** Opening Information supplied block **
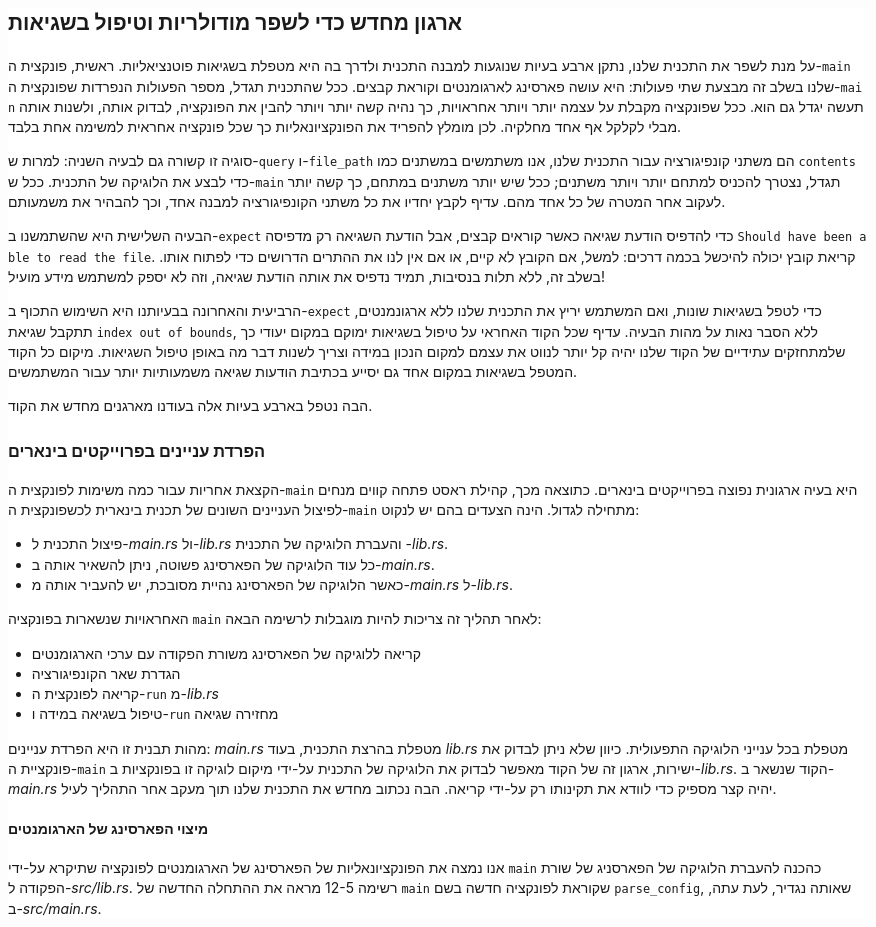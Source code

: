 ## ארגון מחדש כדי לשפר מודולריות וטיפול בשגיאות

על מנת לשפר את התכנית שלנו, נתקן ארבע בעיות שנוגעות למבנה התכנית ולדרך בה היא מטפלת בשגיאות פוטנציאליות. ראשית, פונקצית ה-`main` שלנו בשלב זה מבצעת שתי פעולות: היא עושה פארסינג לארגומנטים וקוראת קבצים. ככל שהתכנית תגדל, מספר הפעולות הנפרדות שפונקצית ה-`main` תעשה יגדל גם הוא. ככל שפונקציה מקבלת על עצמה יותר ויותר אחראויות, כך נהיה קשה יותר ויותר להבין את הפונקציה, לבדוק אותה, ולשנות אותה מבלי לקלקל אף אחד מחלקיה. לכן מומלץ להפריד את הפונקציונאליות כך שכל פונקציה אחראית למשימה אחת בלבד.

סוגיה זו קשורה גם לבעיה השניה: למרות ש-`query` ו-`file_path` הם משתני קונפיגורציה עבור התכנית שלנו, אנו משתמשים במשתנים כמו `contents` כדי לבצע את הלוגיקה של התכנית. ככל ש-`main` תגדל, נצטרך להכניס למתחם יותר ויותר משתנים; ככל שיש יותר משתנים במתחם, כך קשה יותר לעקוב אחר המטרה של כל אחד מהם. עדיף לקבץ יחדיו את כל משתני הקונפיגורציה למבנה אחד, וכך להבהיר את משמעותם.

הבעיה השלישית היא שהשתמשנו ב-`expect` כדי להדפיס הודעת שגיאה כאשר קוראים קבצים, אבל הודעת השגיאה רק מדפיסה `Should have been
able to read the file`. קריאת קובץ יכולה להיכשל בכמה דרכים: למשל, אם הקובץ לא קיים, או אם אין לנו את ההתרים הדרושים כדי לפתוח אותו.
בשלב זה, ללא תלות בנסיבות, תמיד נדפיס את אותה הודעת שגיאה, וזה לא יספק למשתמש מידע מועיל!

הרביעית והאחרונה בבעיותנו היא השימוש התכוף ב-`expect` כדי לטפל בשגיאות שונות, ואם המשתמש יריץ את התכנית שלנו ללא ארגונמנטים, תתקבל שגיאת `index out
of bounds`, ללא הסבר נאות על מהות הבעיה. עדיף שכל הקוד האחראי על טיפול בשגיאות ימוקם במקום יעודי כך שלמתחזקים עתידיים של הקוד שלנו יהיה קל יותר לנווט את עצמם למקום הנכון במידה וצריך לשנות דבר מה באופן טיפול השגיאות. מיקום כל הקוד המטפל בשגיאות במקום אחד גם יסייע בכתיבת הודעות שגיאה משמעותיות יותר עבור המשתמשים.

הבה נטפל בארבע בעיות אלה בעודנו מארגנים מחדש את הקוד.

### הפרדת עניינים בפרוייקטים בינארים

הקצאת אחריות עבור כמה משימות לפונקצית ה-`main` היא בעיה ארגונית נפוצה בפרוייקטים בינארים. כתוצאה מכך, קהילת ראסט פתחה קווים מנחים לפיצול העניינים השונים של תכנית בינארית לכשפונקצית ה-`main` מתחילה לגדול. הינה הצעדים בהם יש לנקוט:

- פיצול התכנית ל-_main.rs_ ול-_lib.rs_ והעברת הלוגיקה של התכנית -_lib.rs_.
- כל עוד הלוגיקה של הפארסינג פשוטה, ניתן להשאיר אותה ב-_main.rs_.
- כאשר הלוגיקה של הפארסינג נהיית מסובכת, יש להעביר אותה מ-_main.rs_ ל-_lib.rs_.

האחראויות שנשארות בפונקציה `main` לאחר תהליך זה צריכות להיות מוגבלות לרשימה הבאה:

- קריאה ללוגיקה של הפארסינג משורת הפקודה עם ערכי הארגומנטים
- הגדרת שאר הקונפיגורציה
- קריאה לפונקצית ה-`run` מ-_lib.rs_
- טיפול בשגיאה במידה ו-`run` מחזירה שגיאה

מהות תבנית זו היא הפרדת עניינים: _main.rs_ מטפלת בהרצת התכנית, בעוד _lib.rs_ מטפלת בכל ענייני הלוגיקה התפעולית. כיוון שלא ניתן לבדוק את פונקציית ה-`main` ישירות, ארגון זה של הקוד מאפשר לבדוק את הלוגיקה של התכנית על-ידי מיקום לוגיקה זו בפונקציות ב-_lib.rs_. הקוד שנשאר ב-_main.rs_ יהיה קצר מספיק כדי לוודא את תקינותו רק על-ידי קריאה. הבה נכתוב מחדש את התכנית שלנו תוך מעקב אחר התהליך לעיל.

#### מיצוי הפארסינג של הארגומנטים

אנו נמצה את הפונקציונאליות של הפארסינג של הארגומנטים לפונקציה שתיקרא על-ידי `main` כהכנה להעברת הלוגיקה של הפארסניג של שורת הפקודה ל-_src/lib.rs_. רשימה 12-5 מראה את ההתחלה החדשה של `main` שקוראת לפונקציה חדשה בשם `parse_config`, שאותה נגדיר, לעת עתה, ב-_src/main.rs_.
** Closing Information supplied block **
Every line above from the line with "- כל עוד הלוגיקה" to the line with "- טיפול בשגיאה", both included, must be reproduced exactly, and no other line may appear.

- כל עוד הלוגיקה של הפארסינג פשוטה, ניתן להשאיר אותה ב-_main.rs_.
- כאשר הלוגיקה של הפארסינג נהיית מסובכת, יש להעביר אותה מ-_main.rs_ ל-_lib.rs_.

האחראויות שנשארות בפונקציה `main` לאחר תהליך זה צריכות להיות מוגבלות לרשימה הבאה:

- קריאה ללוגיקה של הפארסינג משורת הפקודה עם ערכי הארגומנטים
- הגדרת שאר הקונפיגורציה
- קריאה לפונקצית ה-`run` מ-_lib.rs_
- טיפול בשגיאה במידה ו-`run` מחזירה שגיאה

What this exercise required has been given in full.